Ingram emigrated from Scotland in 1898 and headed for the mines of Nevada. Within a decade he became a U.S. citizen, moved to Roseburg where he was an unsuccessful farmer, and eventually graduated from the University of Washington with a degree in forestry.

He began his career with the Forest Service at a time when ranger districts hadn't been defined in Oregon's Cascade Range. His first assignment was to post sheep and cattle grazing allotments within the forest.

He progressed through the ranks and in 1918 was appointed Northwest regional range examiner, tasked with scientifically studying the forestlands and livestock range of the Pacific Northwest.

Not long before he died, Ingram came across a ponderosa pine sapling along Fourbit Creek, a few miles east of Butte Falls.
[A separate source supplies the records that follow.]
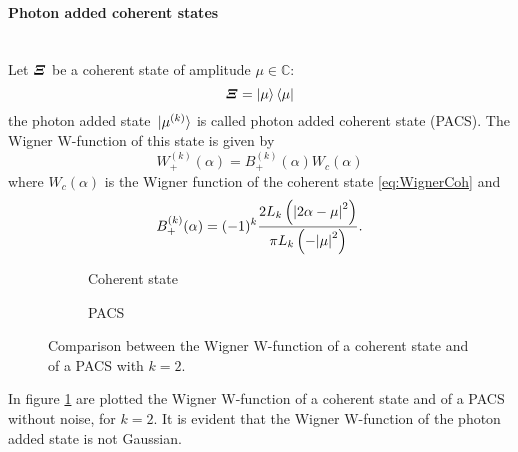         \paragraph{Photon added coherent states}\mbox{}\\
        Let $\bm{\relax{\varXi}}$ be a coherent state of amplitude $\mu \in \mathbb{C}$: 
        \begin{equation*}
            \bm{\relax{\varXi}}=\ket{\mu}\bra{\mu}
        \end{equation*}
        the photon added state $\ket*{\mu^{(k)}}$ is called photon added coherent state
        (PACS).
        The Wigner W-function of this state is given by \cite{tesiGuerrini}
        \begin{equation}
            W_+^{(k)}(\alpha) = B_+^{(k)}(\alpha) W_c(\alpha)
        \end{equation}
        where $W_c(\alpha)$ is the Wigner function of the coherent state \ref{eq:WignerCoh} and
        \begin{equation}
            B_+^{(k)}(\alpha) = (-1)^k \frac{2 L_k \left( \absolutevalue{2\alpha-\mu}^2 \right)}
            {\pi L_k \left(-\absolutevalue{\mu}^2 \right)}.
            \label{eq:B_plus}
        \end{equation}

        \begin{figure}[t]
            \begin{center}
                \begin{subfigure}{0.49\textwidth}
                    
                    \caption{Coherent state}
                \end{subfigure}
                \begin{subfigure}{0.49\textwidth}
                    
                    \caption{PACS}
                \end{subfigure}
                \caption{Comparison between the Wigner W-function of a coherent state and 
                of a PACS with $k=2$.}
                \label{fig:WignerPACS}
            \end{center}
        \end{figure}
        In figure \ref{fig:WignerPACS} are plotted the Wigner W-function of a coherent
        state and of a PACS without noise, for $k=2$. It is evident that the Wigner 
        W-function of the photon added state is not Gaussian.


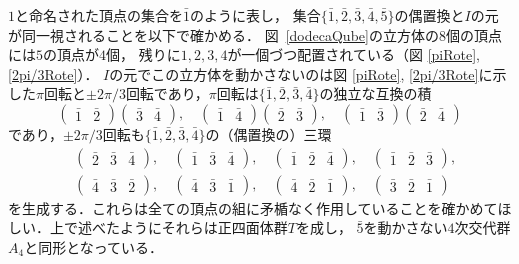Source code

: $1$と命名された頂点の集合を$\bar 1$のように表し，
集合$\{\bar 1, \bar 2 ,\bar 3 ,\bar 4, \bar 5\}$の偶置換と$I$の元が同一視されることを以下で確かめる．
図~\ref{dodecaQube}の立方体の$8$個の頂点には$5$の頂点が$4$個，
残りに$1, 2, 3, 4$が一個づつ配置されている（図 \ref{piRote}, \ref{2pi/3Rote}）．
$I$の元でこの立方体を動かさないのは図 \ref{piRote}, \ref{2pi/3Rote}に示した$\pi$回転と$\pm2\pi/3$回転であり，$\pi$回転は$\{\bar 1, \bar 2 ,\bar 3 ,\bar 4\}$の独立な互換の積
\[
     \begin{pmatrix}\bar 1&\bar 2\end{pmatrix}
     \begin{pmatrix}\bar 3&\bar 4\end{pmatrix},\quad
     \begin{pmatrix}\bar 1&\bar 4\end{pmatrix}
     \begin{pmatrix}\bar 2&\bar 3\end{pmatrix},\quad
     \begin{pmatrix}\bar 1&\bar 3\end{pmatrix}
     \begin{pmatrix}\bar 2&\bar 4\end{pmatrix}
\]
であり，$\pm 2\pi/3$回転も$\{\bar 1, \bar 2 ,\bar 3 ,\bar 4\}$の（偶置換の）三環
\[
\begin{split}
     &\begin{pmatrix}\bar 2&\bar 3& \bar 4\end{pmatrix},\quad
     \begin{pmatrix}\bar 1&\bar 3& \bar 4\end{pmatrix},\quad
     \begin{pmatrix}\bar 1&\bar 2& \bar 4\end{pmatrix},\quad
     \begin{pmatrix}\bar 1&\bar 2& \bar 3\end{pmatrix},\\
     &\begin{pmatrix}\bar 4&\bar 3& \bar 2\end{pmatrix},\quad
     \begin{pmatrix}\bar 4&\bar 3& \bar 1\end{pmatrix},\quad
     \begin{pmatrix}\bar 4&\bar 2& \bar 1\end{pmatrix},\quad
     \begin{pmatrix}\bar 3&\bar 2& \bar 1\end{pmatrix}
\end{split}
\]
を生成する．これらは全ての頂点の組に矛楯なく作用していることを確かめてほしい．上で述べたようにそれらは正四面体群$T$を成し，
$\bar 5$を動かさない$4$次交代群$A_4$と同形となっている．


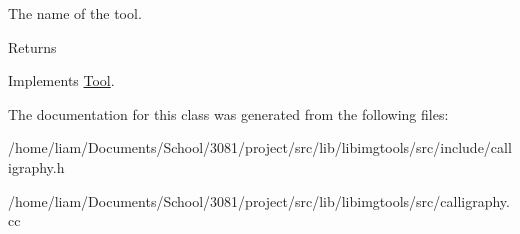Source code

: The name of the tool. 

\begin{DoxyReturn}{Returns}

\end{DoxyReturn}


Implements \hyperlink{classTool_a89abd746706ed78911924a47928d6d06}{Tool}.



The documentation for this class was generated from the following files\+:\begin{DoxyCompactItemize}
\item 
/home/liam/\+Documents/\+School/3081/project/src/lib/libimgtools/src/include/calligraphy.\+h\item 
/home/liam/\+Documents/\+School/3081/project/src/lib/libimgtools/src/calligraphy.\+cc\end{DoxyCompactItemize}
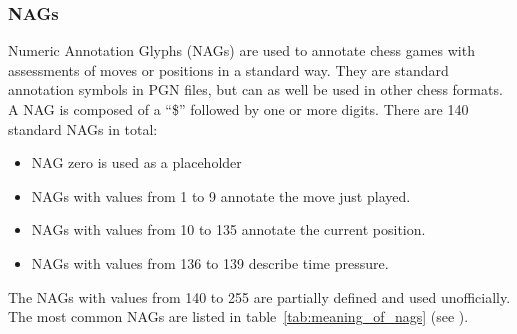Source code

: \documentclass[article,type=msc,colorback,accentcolor=tud7b]{tudthesis}
\begin{document}
  \subsubsection{NAGs}
  \label{subsec:nags}
    Numeric Annotation Glyphs (NAGs) are used to annotate chess games with assessments of moves or positions in a standard way. They are standard annotation symbols in PGN files, but can as well be used in other chess formats. A NAG is composed of a “\$” followed by one or more digits. There are 140 standard NAGs in total:
    \begin{itemize}[noitemsep]
      \item NAG zero is used as a placeholder
      \item NAGs with values from 1 to 9 annotate the move just played.
      \item NAGs with values from 10 to 135 annotate the current position.
      \item NAGs with values from 136 to 139 describe time pressure.
    \end{itemize}
    The NAGs with values from 140 to 255 are partially defined and used unofficially. The most common NAGs are listed in table~\ref{tab:meaning_of_nags} (see \autocite[chapter~10]{Edwards1994}).
	
\end{document}
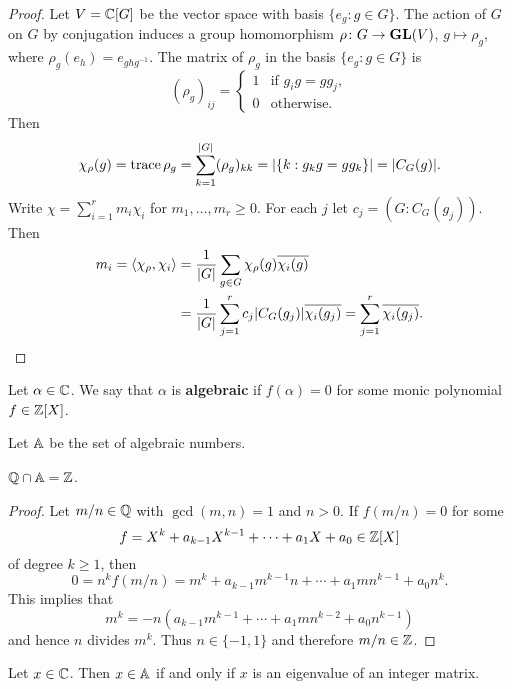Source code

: \begin{proof}
    Let $V=\mathbb{C}[G]$ be the vector space with basis $\{e_g:g\in G\}$. 
    The action of $G$ on $G$ by conjugation induces a group homomorphism 
    $\rho\colon G\to\mathbf{GL}(V)$, $g\mapsto\rho_g$, where
    $\rho_g(e_h)=e_{ghg^{-1}}$. The matrix of $\rho_g$ 
    in the basis $\{e_g:g\in G\}$ is
    \[
    (\rho_g)_{ij}=\begin{cases}
        1 & \text{if $g_ig=gg_j$},\\
        0 & \text{otherwise}.
        \end{cases}
    \]
    Then
    \[
    \chi_{\rho}(g)=\operatorname{trace}\rho_g=\sum_{k=1}^{|G|}(\rho_g)_{kk}
    =|\{k:g_kg=gg_k\}|=|C_G(g)|.
    \]
    Write $\chi=\sum_{i=1}^rm_i\chi_i$ for $m_1,\dots,m_r\geq0$. 
    For each $j$ let $c_j=(G:C_G(g_j))$. Then
    \begin{align*}
    m_i=\langle\chi_{\rho},\chi_i\rangle
    &=\frac{1}{|G|}\sum_{g\in G}\chi_{\rho}(g)\overline{\chi_i(g)}\\
    &=\frac{1}{|G|}\sum_{j=1}^r c_j|C_G(g_j)|\overline{\chi_i(g_j)}
    =\sum_{j=1}^r\overline{\chi_i(g_j)}.\qedhere
    \end{align*}
\end{proof}


\begin{definition}
    Let $\alpha\in\mathbb{C}$. We say that $\alpha$ is \textbf{algebraic}
    if $f(\alpha)=0$ for some monic polynomial $f\in\mathbb{Z}[X]$. 
\end{definition}

Let $\mathbb{A}$ be the set of algebraic numbers.

\begin{proposition}
    $\mathbb{Q}\cap\mathbb{A}=\mathbb{Z}$. 
\end{proposition}

\begin{proof}
    Let $m/n\in\mathbb{Q}$ with $\gcd(m,n)=1$ and $n>0$. If 
    $f(m/n)=0$ for some 
    \[
    f=X^k+a_{k-1}X^{k-1}+\cdots+a_1X+a_0\in\mathbb{Z}[X]
    \]
    of degree $k\geq1$, then
    \[
    0=n^kf(m/n)=m^k+a_{k-1}m^{k-1}n+\cdots+a_1mn^{k-1}+a_0n^k.
    \]
    This implies that 
    \[
        m^k=-n\left(a_{k-1}m^{k-1}+\cdots+a_1mn^{k-2}+a_0n^{k-1}\right)
    \]
    and hence $n$ divides $m^k$. Thus $n\in\{-1,1\}$ and 
    therefore $m/n\in\mathbb{Z}$.
\end{proof}

\begin{proposition}
    Let $x\in\mathbb{C}$. Then $x\in\mathbb{A}$ if and only if $x$ is an eigenvalue of
    an integer matrix.
\end{proposition}

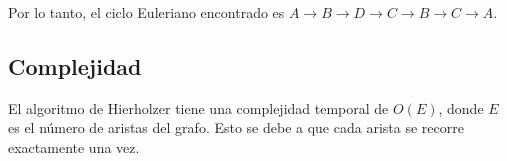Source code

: \documentclass{article}
\begin{document}
Por lo tanto, el ciclo Euleriano encontrado es \( A \to B \to D \to C \to B \to C \to A \).

\subsection{Complejidad}

El algoritmo de Hierholzer tiene una complejidad temporal de \( O(E) \), donde \( E \) es el número de aristas del grafo. Esto se debe a que cada arista se recorre exactamente una vez.

\end{document}
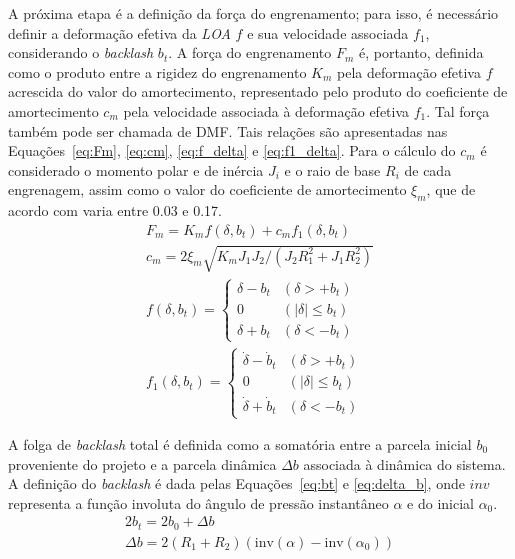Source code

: A próxima etapa é a definição da força do engrenamento; para isso, é necessário definir a deformação efetiva da \textit{LOA} $f$ e sua velocidade associada $f_1$, considerando o \textit{backlash} $b_t$. A força do engrenamento $F_m$ é, portanto, definida como o produto entre a rigidez do engrenamento $K_m$ pela deformação efetiva $f$ acrescida do valor do amortecimento, representado pelo produto do coeficiente de amortecimento $c_m$ pela velocidade associada à deformação efetiva $f_1$. Tal força também pode ser chamada de DMF. Tais relações são apresentadas nas Equações~\ref{eq:Fm}, \ref{eq:cm}, \ref{eq:f_delta} e \ref{eq:f1_delta}.
Para o cálculo do $c_m$ é considerado o momento polar e de inércia $J_i$ e o raio de base $R_i$ de cada engrenagem, assim como o valor do coeficiente de amortecimento  $\xi_m$, que de acordo com  varia entre 0.03 e 0.17.
\begin{gather}
	F_m = K_m f(\delta, b_t) + c_m f_1(\delta, b_t)
	\label{eq:Fm}
\\
	c_m = 2\xi_m \sqrt{K_m J_1 J_2 / (J_2 R_1^2 + J_1 R_2^2)}
	\label{eq:cm}
\\
	f(\delta, b_t) = \begin{cases} 
		\delta - b_t & (\delta > +b_t) \\
		0 & (|\delta| \le b_t) \\
		\delta + b_t & (\delta < -b_t)
	\end{cases}
	\label{eq:f_delta}
\\
	f_1(\delta, b_t) = \begin{cases} 
		\dot{\delta} - \dot{b}_t & (\delta > +b_t) \\
		0 & (|\delta| \le b_t) \\
		\dot{\delta} + \dot{b}_t & (\delta < -b_t)
	\end{cases}
	\label{eq:f1_delta}
\end{gather}

A folga de \textit{backlash} total é definida como a somatória entre a parcela inicial $b_0$ proveniente do projeto e a parcela dinâmica $\Delta b$ associada à dinâmica do sistema. A definição do \textit{backlash} é dada pelas Equações~\ref{eq:bt} e \ref{eq:delta_b}, onde $inv$ representa a função involuta do  ângulo de pressão instantâneo $\alpha$ e do inicial $\alpha_0$.
\begin{gather}
	2b_t = 2b_0 + \Delta b %
	\label{eq:bt}
\\
	\Delta b = 2(R_1 + R_2)(\mathrm{inv}(\alpha) - \mathrm{inv}(\alpha_0))
	\label{eq:delta_b}
\end{gather}

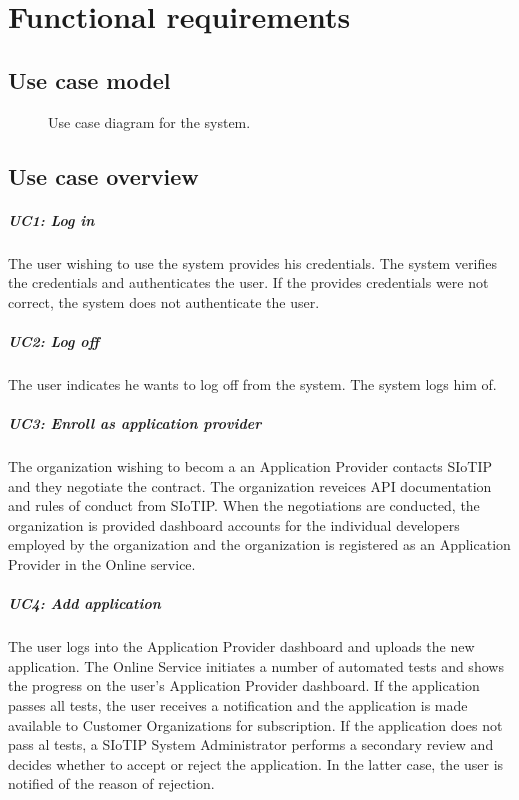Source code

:\documentclass[english,peerreview]{sareport}
\begin{document}
\chapter{Functional requirements}\label{sec:functional}
\section*{Use case model}

\begin{figure}[!htp]
    \centering
    \caption{Use case diagram for the system.}\label{fig:use_case_model}
\end{figure}

\section{Use case overview}\label{sec:uc_overview}
\paragraph{UC1: Log in}
The user wishing to use the system provides his credentials.
The system verifies the credentials and authenticates the user.
If the provides credentials were not correct, the system does not authenticate the user.

\paragraph{UC2: Log off}
The user indicates he wants to log off from the system.
The system logs him of.

\paragraph{UC3: Enroll as application provider}
The organization wishing to becom a an Application Provider contacts SIoTIP and they negotiate the contract. The organization reveices API documentation and rules of conduct from SIoTIP. When the negotiations are conducted, the organization is provided dashboard accounts for the individual developers employed by the organization and the organization is registered as an Application Provider in the Online service.

\paragraph{UC4: Add application}
The user logs into the Application Provider dashboard and uploads the new application. The Online Service initiates a number of automated tests and shows the progress on the user's Application Provider dashboard. If the application passes all tests, the user receives a notification and the application is made available to Customer Organizations for subscription. If the application does not pass al tests, a SIoTIP System Administrator performs a secondary review and decides whether to accept or reject the application. In the latter case, the user is notified of the reason of rejection.
\end{document}
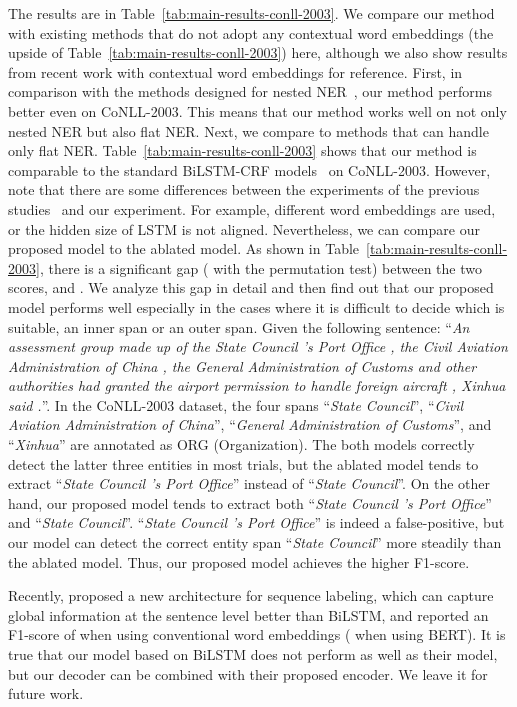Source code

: \documentclass[11pt,a4paper]{article}
\def\tabref#1{Table~\ref{#1}}
\begin{document}
The results are in \tabref{tab:main-results-conll-2003}.
We compare our method with existing methods that do not adopt any contextual word embeddings (the upside of \tabref{tab:main-results-conll-2003}) here, although we also show results from recent work with contextual word embeddings for reference.
First, in comparison with the methods designed for nested NER~\cite{wang-lu-2018-neural,strakova-etal-2019-neural}, our method performs better even on CoNLL-2003.
This means that our method works well on not only nested NER but also flat NER.
Next, we compare to methods that can handle only flat NER.
\tabref{tab:main-results-conll-2003} shows that our method is comparable to the standard BiLSTM-CRF models~\cite{lample-etal-2016-neural,ma-hovy-2016-end} on CoNLL-2003.
However, note that there are some differences between the experiments of the previous studies~\cite{lample-etal-2016-neural,ma-hovy-2016-end} and our experiment.
For example, different word embeddings are used, or the hidden size of LSTM is not aligned.
Nevertheless, we can compare our proposed model to the ablated model.
As shown in \tabref{tab:main-results-conll-2003}, there is a significant gap ( with the permutation test) between the two scores,  and .
We analyze this gap in detail and then find out that our proposed model performs well especially in the cases where it is difficult to decide which is suitable, an inner span or an outer span.
Given the following sentence: ``{\it An assessment group made up of the State Council 's Port Office , the Civil Aviation Administration of China , the General Administration of Customs and other authorities had granted the airport permission to handle foreign aircraft , Xinhua said .}''.
In the CoNLL-2003 dataset, the four spans ``{\it State Council}'', ``{\it Civil Aviation Administration of China}'', ``{\it General Administration of Customs}'', and ``{\it Xinhua}'' are annotated as ORG (Organization).
The both models correctly detect the latter three entities in most trials, but the ablated model tends to extract ``{\it State Council 's Port Office}'' instead of ``{\it State Council}''.
On the other hand, our proposed model tends to extract both ``{\it State Council 's Port Office}'' and ``{\it State Council}''.
``{\it State Council 's Port Office}'' is indeed a false-positive, but our model can detect the correct entity span ``{\it State Council}'' more steadily than the ablated model.
Thus, our proposed model achieves the higher F1-score.

Recently, \citet{liu-etal-2019-gcdt} proposed a new architecture for sequence labeling, which can capture global information at the sentence level better than BiLSTM, and reported an F1-score of  when using conventional word embeddings ( when using BERT).
It is true that our model based on BiLSTM does not perform as well as their model, but our decoder can be combined with their proposed encoder.
We leave it for future work.
\end{document}
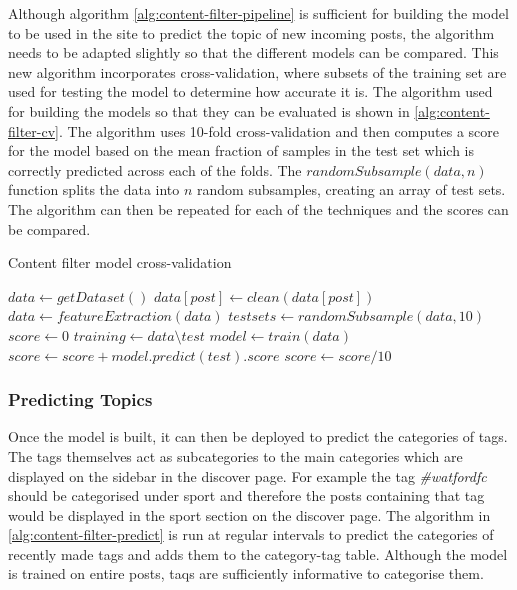 Although algorithm \ref{alg:content-filter-pipeline} is sufficient for building the model to be used in the site to predict the topic of new incoming posts, the algorithm needs to be adapted slightly so that the different models can be compared. This new algorithm incorporates cross-validation, where subsets of the training set are used for testing the model to determine how accurate it is. The algorithm used for building the models so that they can be evaluated is shown in \ref{alg:content-filter-cv}. The algorithm uses 10-fold cross-validation and then computes a score for the model based on the mean fraction of samples in the test set which is correctly predicted across each of the folds. The $randomSubsample(data,n)$ function splits the data into $n$ random subsamples, creating an array of test sets. The algorithm can then be repeated for each of the techniques and the scores can be compared.

\begin{algorithm}
\caption{Content filter model cross-validation}
\label{alg:content-filter-cv}
\begin{algorithmic}[1]
\State $data\gets getDataset()$
	\State $data[post]\gets clean(data[post])$
\EndFor
\State $data\gets featureExtraction(data)$
\State $testsets\gets randomSubsample(data, 10)$
\State $score\gets 0$
	\State $training\gets data\setminus test$
	\State $model\gets train(data)$
	\State $score\gets score + model.predict(test).score$
\EndFor
\State $score\gets score/10$
\end{algorithmic}
\end{algorithm}

\subsubsection{Predicting Topics}
Once the model is built, it can then be deployed to predict the categories of tags. The tags themselves act as subcategories to the main categories which are displayed on the sidebar in the discover page. For example the tag \textit{\#watfordfc} should be categorised under sport and therefore the posts containing that tag would be displayed in the sport section on the discover page. The algorithm in \ref{alg:content-filter-predict} is run at regular intervals to predict the categories of recently made tags and adds them to the category-tag table. Although the model is trained on entire posts, taqs are sufficiently informative to categorise them.

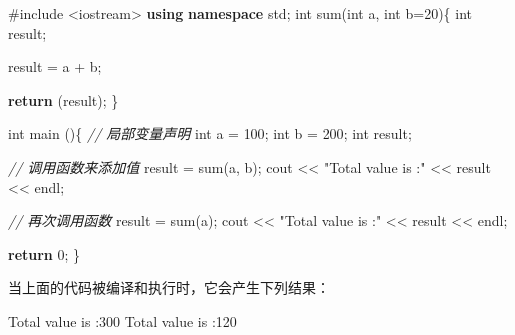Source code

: \documentclass[
]{article}
\newenvironment{Shaded}{}{}
\newcommand{\CommentTok}[1]{\textcolor[rgb]{0.38,0.63,0.69}{\textit{#1}}}
\newcommand{\ControlFlowTok}[1]{\textcolor[rgb]{0.00,0.44,0.13}{\textbf{#1}}}
\newcommand{\DataTypeTok}[1]{\textcolor[rgb]{0.56,0.13,0.00}{#1}}
\newcommand{\DecValTok}[1]{\textcolor[rgb]{0.25,0.63,0.44}{#1}}
\newcommand{\ImportTok}[1]{#1}
\newcommand{\KeywordTok}[1]{\textcolor[rgb]{0.00,0.44,0.13}{\textbf{#1}}}
\newcommand{\NormalTok}[1]{#1}
\newcommand{\OperatorTok}[1]{\textcolor[rgb]{0.40,0.40,0.40}{#1}}
\newcommand{\PreprocessorTok}[1]{\textcolor[rgb]{0.74,0.48,0.00}{#1}}
\newcommand{\StringTok}[1]{\textcolor[rgb]{0.25,0.44,0.63}{#1}}
\begin{document}
\begin{Shaded}
\begin{Highlighting}[]
\PreprocessorTok{\#include }\ImportTok{\textless{}iostream\textgreater{}}
\KeywordTok{using} \KeywordTok{namespace}\NormalTok{ std}\OperatorTok{;}
\DataTypeTok{int}\NormalTok{ sum}\OperatorTok{(}\DataTypeTok{int}\NormalTok{ a}\OperatorTok{,} \DataTypeTok{int}\NormalTok{ b}\OperatorTok{=}\DecValTok{20}\OperatorTok{)\{}
  \DataTypeTok{int}\NormalTok{ result}\OperatorTok{;}

\NormalTok{  result }\OperatorTok{=}\NormalTok{ a }\OperatorTok{+}\NormalTok{ b}\OperatorTok{;}
  
  \ControlFlowTok{return} \OperatorTok{(}\NormalTok{result}\OperatorTok{);}
\OperatorTok{\}}

\DataTypeTok{int}\NormalTok{ main }\OperatorTok{()\{}
   \CommentTok{// 局部变量声明}
   \DataTypeTok{int}\NormalTok{ a }\OperatorTok{=} \DecValTok{100}\OperatorTok{;}
   \DataTypeTok{int}\NormalTok{ b }\OperatorTok{=} \DecValTok{200}\OperatorTok{;}
   \DataTypeTok{int}\NormalTok{ result}\OperatorTok{;}
 
   \CommentTok{// 调用函数来添加值}
\NormalTok{   result }\OperatorTok{=}\NormalTok{ sum}\OperatorTok{(}\NormalTok{a}\OperatorTok{,}\NormalTok{ b}\OperatorTok{);}
\NormalTok{   cout }\OperatorTok{\textless{}\textless{}} \StringTok{"Total value is :"} \OperatorTok{\textless{}\textless{}}\NormalTok{ result }\OperatorTok{\textless{}\textless{}}\NormalTok{ endl}\OperatorTok{;}

   \CommentTok{// 再次调用函数}
\NormalTok{   result }\OperatorTok{=}\NormalTok{ sum}\OperatorTok{(}\NormalTok{a}\OperatorTok{);}
\NormalTok{   cout }\OperatorTok{\textless{}\textless{}} \StringTok{"Total value is :"} \OperatorTok{\textless{}\textless{}}\NormalTok{ result }\OperatorTok{\textless{}\textless{}}\NormalTok{ endl}\OperatorTok{;}
 
   \ControlFlowTok{return} \DecValTok{0}\OperatorTok{;}
\OperatorTok{\}}
\end{Highlighting}
\end{Shaded}

当上面的代码被编译和执行时，它会产生下列结果：

\begin{Shaded}
\begin{Highlighting}[]
\NormalTok{Total value is }\OperatorTok{:}\DecValTok{300}
\NormalTok{Total value is }\OperatorTok{:}\DecValTok{120}
\end{Highlighting}
\end{Shaded}
\end{document}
Admiring its strength and form, he marked the tree and recommended it never be logged.

After Ingram's death, the Forest Service placed a barrier around the pine and dedicated it as the Douglas C. Ingram Memorial Tree. For more than 70 years it grew, reaching nearly 40 feet in height before it died.

"It was overtopped," said former Forest Service historian Jeff LaLande. "It was suppressed. Too many thirsty and aggressive Douglas firs were left after fire suppression in the area."

Ingram is remembered as one of the best field naturalists in the Pacific Northwest. He was a ranger and a scientist, traveling throughout Oregon and Washington collecting plants and documenting habitats. Two plants are named for him — the Ingram Columbia lily and a pink Southern Oregon wildflower called the Silene ingrami.

In the words of a colleague, ranger G.C. Blake, "He became a very able man and he did great work for the Forest Service."